[Collected data]
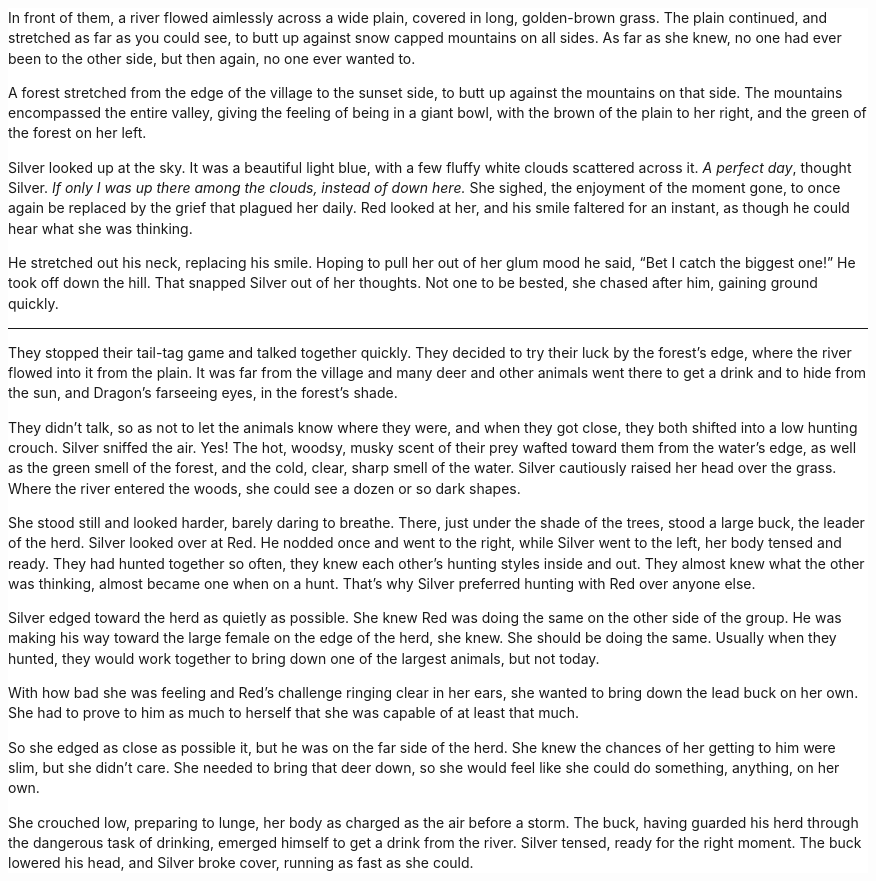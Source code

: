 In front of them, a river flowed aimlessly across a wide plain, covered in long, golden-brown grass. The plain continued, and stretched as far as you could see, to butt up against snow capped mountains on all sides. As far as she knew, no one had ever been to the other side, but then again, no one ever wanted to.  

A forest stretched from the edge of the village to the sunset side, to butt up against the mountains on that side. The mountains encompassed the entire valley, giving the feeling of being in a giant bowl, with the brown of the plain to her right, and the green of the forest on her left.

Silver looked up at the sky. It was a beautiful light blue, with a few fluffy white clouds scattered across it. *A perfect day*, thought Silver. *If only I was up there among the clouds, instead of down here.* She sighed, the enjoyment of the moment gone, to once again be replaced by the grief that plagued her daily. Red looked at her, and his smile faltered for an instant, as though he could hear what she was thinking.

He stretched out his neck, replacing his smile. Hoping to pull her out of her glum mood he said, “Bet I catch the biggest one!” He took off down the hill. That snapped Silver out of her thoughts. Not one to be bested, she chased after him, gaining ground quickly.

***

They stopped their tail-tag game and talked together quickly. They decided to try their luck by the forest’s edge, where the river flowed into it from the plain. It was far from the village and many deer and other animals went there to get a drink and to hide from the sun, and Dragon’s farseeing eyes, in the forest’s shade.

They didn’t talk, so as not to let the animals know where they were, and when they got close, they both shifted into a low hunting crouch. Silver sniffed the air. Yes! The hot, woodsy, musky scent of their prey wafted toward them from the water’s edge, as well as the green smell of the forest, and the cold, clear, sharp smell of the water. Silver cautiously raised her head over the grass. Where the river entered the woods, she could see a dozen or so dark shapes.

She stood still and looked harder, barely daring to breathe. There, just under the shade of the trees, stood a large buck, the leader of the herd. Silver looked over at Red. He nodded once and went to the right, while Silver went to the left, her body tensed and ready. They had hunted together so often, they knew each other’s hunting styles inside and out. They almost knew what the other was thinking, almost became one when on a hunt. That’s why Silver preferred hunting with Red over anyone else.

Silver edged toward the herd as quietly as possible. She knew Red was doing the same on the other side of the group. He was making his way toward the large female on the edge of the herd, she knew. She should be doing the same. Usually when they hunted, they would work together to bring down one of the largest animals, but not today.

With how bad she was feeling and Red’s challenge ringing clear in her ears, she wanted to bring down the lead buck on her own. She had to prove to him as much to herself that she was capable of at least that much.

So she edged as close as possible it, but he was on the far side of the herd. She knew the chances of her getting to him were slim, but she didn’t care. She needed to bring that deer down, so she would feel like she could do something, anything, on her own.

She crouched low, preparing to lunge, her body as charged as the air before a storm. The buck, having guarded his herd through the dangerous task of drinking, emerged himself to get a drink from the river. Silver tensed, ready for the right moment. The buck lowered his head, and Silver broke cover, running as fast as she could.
---
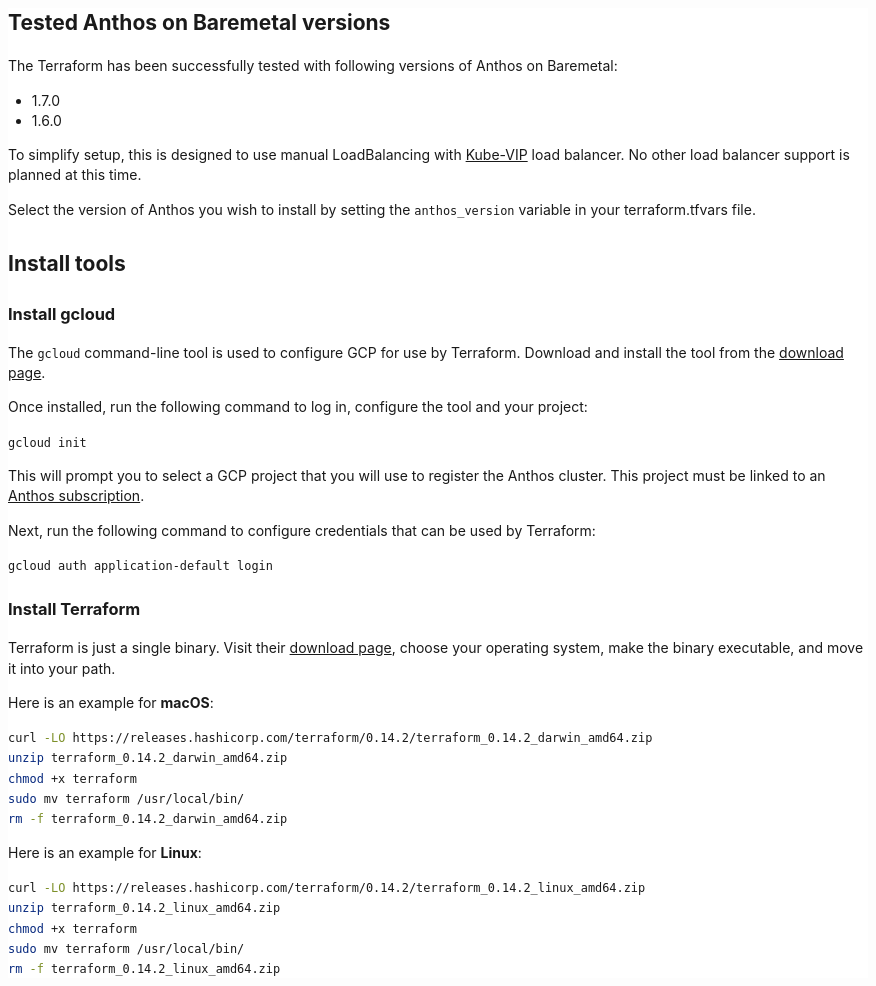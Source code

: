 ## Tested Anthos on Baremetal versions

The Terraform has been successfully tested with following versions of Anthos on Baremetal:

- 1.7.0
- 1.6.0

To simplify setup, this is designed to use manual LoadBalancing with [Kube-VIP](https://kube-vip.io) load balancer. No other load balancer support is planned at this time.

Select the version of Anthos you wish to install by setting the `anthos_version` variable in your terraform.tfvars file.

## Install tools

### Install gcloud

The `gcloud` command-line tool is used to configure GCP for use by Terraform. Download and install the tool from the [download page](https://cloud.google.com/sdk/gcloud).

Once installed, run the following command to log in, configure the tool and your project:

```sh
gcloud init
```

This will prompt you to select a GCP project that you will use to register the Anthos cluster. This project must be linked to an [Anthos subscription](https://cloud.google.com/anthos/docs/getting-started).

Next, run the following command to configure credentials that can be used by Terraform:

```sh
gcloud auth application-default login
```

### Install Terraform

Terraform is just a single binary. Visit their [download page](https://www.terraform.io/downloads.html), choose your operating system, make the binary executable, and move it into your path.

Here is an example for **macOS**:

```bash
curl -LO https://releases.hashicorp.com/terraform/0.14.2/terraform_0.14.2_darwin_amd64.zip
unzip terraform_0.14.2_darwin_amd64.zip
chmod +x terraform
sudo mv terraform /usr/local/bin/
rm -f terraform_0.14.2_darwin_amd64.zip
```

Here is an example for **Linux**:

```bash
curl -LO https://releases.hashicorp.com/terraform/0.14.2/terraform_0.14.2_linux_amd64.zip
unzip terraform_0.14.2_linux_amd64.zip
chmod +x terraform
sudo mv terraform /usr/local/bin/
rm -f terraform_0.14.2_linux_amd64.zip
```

#### Problem statement
Number of lines with the string "wanted" in the data above: report this figure and nothing more.

#### The answer
2